Activity -
Every line below that holds the string "Square" must be copied.

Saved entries
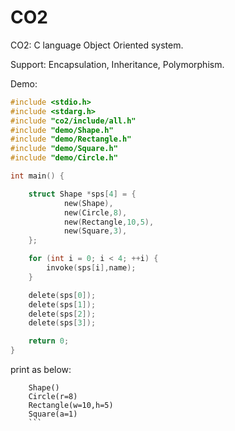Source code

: # CO2
CO2: C language Object Oriented system.

Support:  Encapsulation, Inheritance, Polymorphism.

Demo:
```C
#include <stdio.h>
#include <stdarg.h>
#include "co2/include/all.h"
#include "demo/Shape.h"
#include "demo/Rectangle.h"
#include "demo/Square.h"
#include "demo/Circle.h"

int main() {

    struct Shape *sps[4] = {
            new(Shape),
            new(Circle,8),
            new(Rectangle,10,5),
            new(Square,3),
    };

    for (int i = 0; i < 4; ++i) {
        invoke(sps[i],name);
    }

    delete(sps[0]);
    delete(sps[1]);
    delete(sps[2]);
    delete(sps[3]);

    return 0;
}
```
print as below:
```
    Shape()
    Circle(r=8)
    Rectangle(w=10,h=5)
    Square(a=1)
    ```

Task result -
#include "demo/Square.h"
            new(Square,3),
    Square(a=1)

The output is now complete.